Bu köyü hiç görmedim ve henüz orada olduğunu biliyorum. Muhtemelen Mardais’in büyük büyükbabası yaylalarda dolaştı ve o köyü ziyaret etti. O İskoç’du. Genç bir delikanlı olarak, tulumun sesinde hissettiğim coşkuyu hatırlıyorum. Sadece ayakta durup yalnız bir kavalcıyı dinlemeyi severdim, sonunda oradan oradan uzaklaşırdım. Gayda beni bugüne kadar büyülüyor, o kadar ki İskoç festivallerini takip ediyorum ve kelimenin tam anlamıyla pipoların arkasında dolaşarak saatler geçiriyorum. Çavdarın içinden gelen o özel kişiyle tanışana kadar kendimi yüksek yoldan giderken ve Loch Lomond’un ötesindeki alçak yolu takip ederken görüyorum. Sonra da Skye Tekne Şarkısı’nı söyleyerek Afton Nehri’nin County Ayrshire’dan yavaşça aktığı yere gidiyorum. Robert Bruce ve İskoç Kraliçesi Mary’nin ülkesi benim için çok özel bir hayranlık barındırıyor.
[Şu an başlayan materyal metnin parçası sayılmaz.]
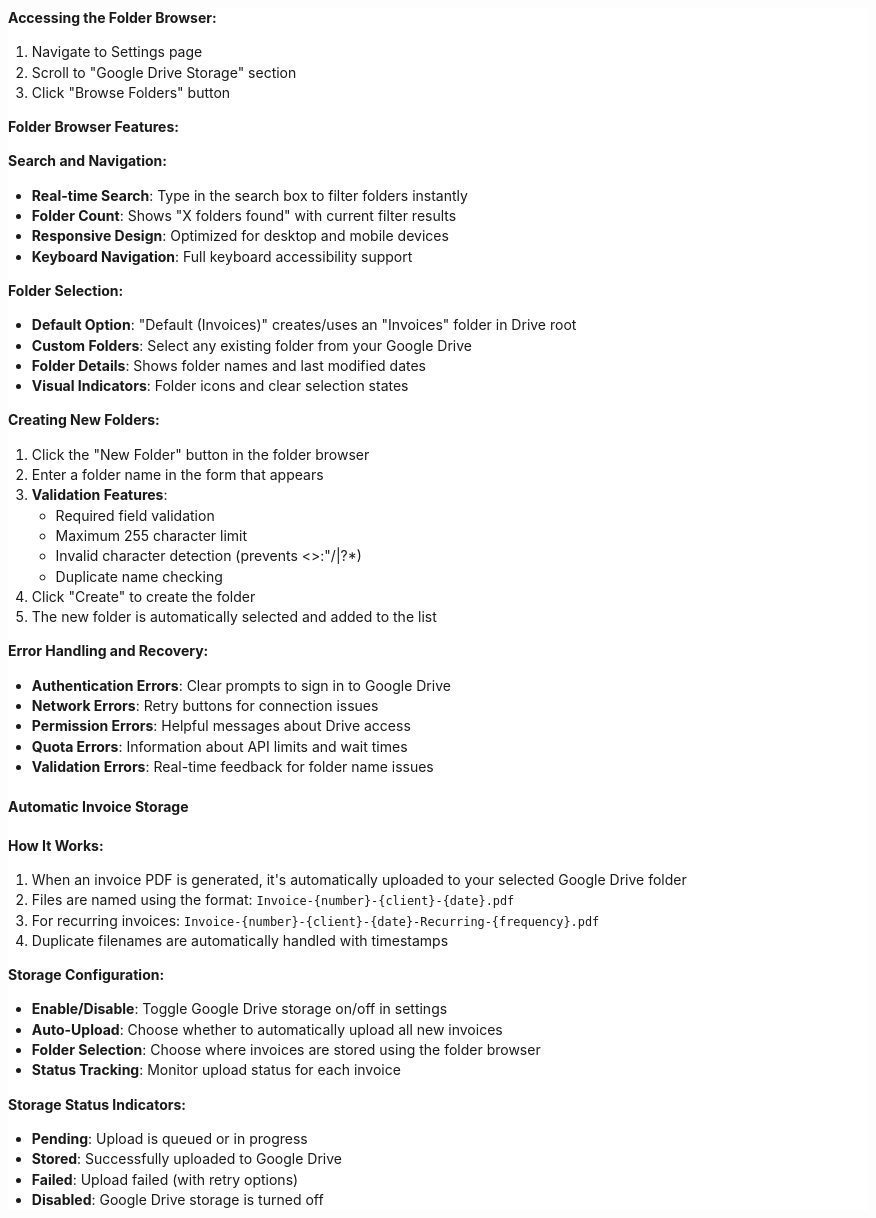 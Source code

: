 **Accessing the Folder Browser:**
1. Navigate to Settings page
2. Scroll to "Google Drive Storage" section
3. Click "Browse Folders" button

**Folder Browser Features:**

**Search and Navigation:**
- **Real-time Search**: Type in the search box to filter folders instantly
- **Folder Count**: Shows "X folders found" with current filter results
- **Responsive Design**: Optimized for desktop and mobile devices
- **Keyboard Navigation**: Full keyboard accessibility support

**Folder Selection:**
- **Default Option**: "Default (Invoices)" creates/uses an "Invoices" folder in Drive root
- **Custom Folders**: Select any existing folder from your Google Drive
- **Folder Details**: Shows folder names and last modified dates
- **Visual Indicators**: Folder icons and clear selection states

**Creating New Folders:**
1. Click the "New Folder" button in the folder browser
2. Enter a folder name in the form that appears
3. **Validation Features**:
   - Required field validation
   - Maximum 255 character limit
   - Invalid character detection (prevents <>:"/\|?*)
   - Duplicate name checking
4. Click "Create" to create the folder
5. The new folder is automatically selected and added to the list

**Error Handling and Recovery:**
- **Authentication Errors**: Clear prompts to sign in to Google Drive
- **Network Errors**: Retry buttons for connection issues
- **Permission Errors**: Helpful messages about Drive access
- **Quota Errors**: Information about API limits and wait times
- **Validation Errors**: Real-time feedback for folder name issues

#### Automatic Invoice Storage

**How It Works:**
1. When an invoice PDF is generated, it's automatically uploaded to your selected Google Drive folder
2. Files are named using the format: `Invoice-{number}-{client}-{date}.pdf`
3. For recurring invoices: `Invoice-{number}-{client}-{date}-Recurring-{frequency}.pdf`
4. Duplicate filenames are automatically handled with timestamps

**Storage Configuration:**
- **Enable/Disable**: Toggle Google Drive storage on/off in settings
- **Auto-Upload**: Choose whether to automatically upload all new invoices
- **Folder Selection**: Choose where invoices are stored using the folder browser
- **Status Tracking**: Monitor upload status for each invoice

**Storage Status Indicators:**
- **Pending**: Upload is queued or in progress
- **Stored**: Successfully uploaded to Google Drive
- **Failed**: Upload failed (with retry options)
- **Disabled**: Google Drive storage is turned off
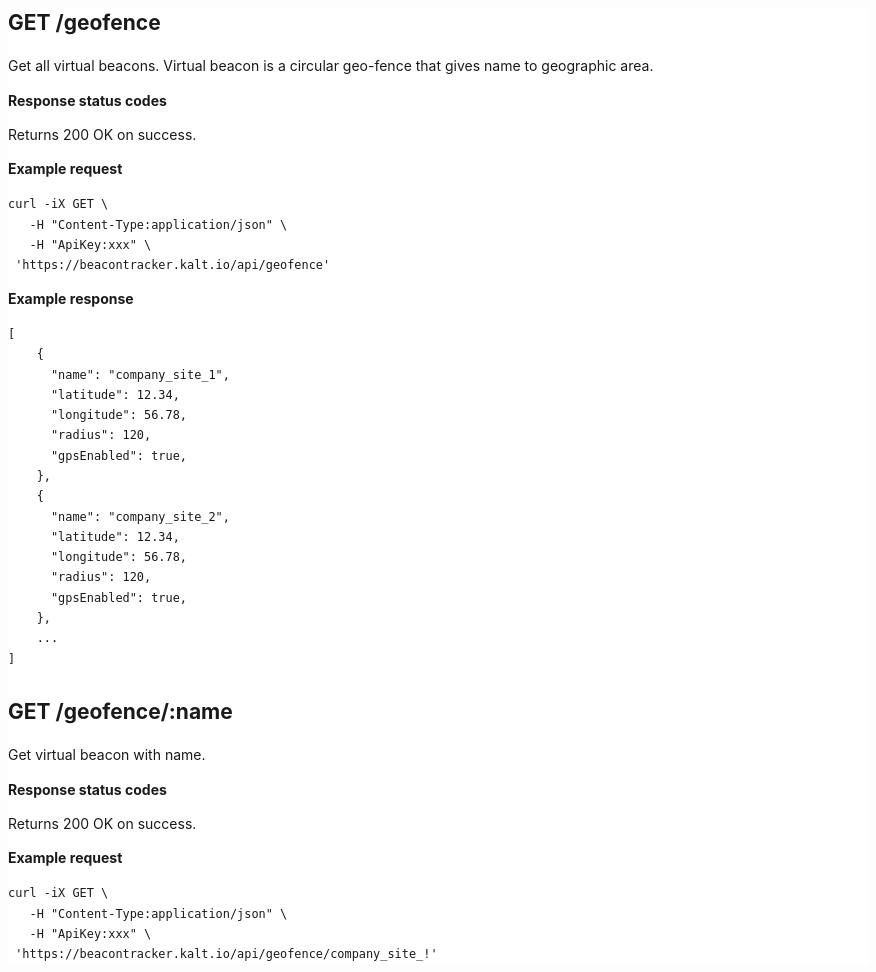 ## GET /geofence <a id="get-/geofence"></a>

Get all virtual beacons. Virtual beacon is a circular geo-fence that gives name to geographic area.

**Response status codes**

Returns 200 OK on success.

**Example request**

```text
curl -iX GET \
   -H "Content-Type:application/json" \
   -H "ApiKey:xxx" \
 'https://beacontracker.kalt.io/api/geofence'
```

**Example response**

```text
[
    {
      "name": "company_site_1",
      "latitude": 12.34, 
      "longitude": 56.78, 
      "radius": 120, 
      "gpsEnabled": true,
    },
    {
      "name": "company_site_2",
      "latitude": 12.34, 
      "longitude": 56.78, 
      "radius": 120, 
      "gpsEnabled": true,
    },
    ...
]
```

## GET /geofence/:name <a id="get-/geofence/:name"></a>

Get virtual beacon with name.

**Response status codes**

Returns 200 OK on success.

**Example request**

```text
curl -iX GET \
   -H "Content-Type:application/json" \
   -H "ApiKey:xxx" \
 'https://beacontracker.kalt.io/api/geofence/company_site_!'
```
Aniden, zihnim Sonsuzluğun Kenarındaki Restorana, Marla, Gideon ve Theo’ya döndü. Gözlerimi açtım ve kararlı bir kararlılıkla Marla’ya dedim ki, her zaman İskoçya’yı ziyaret etmek ve ilk seferde yalnız gitmek istemişimdir. Sakıncası var mı Marla?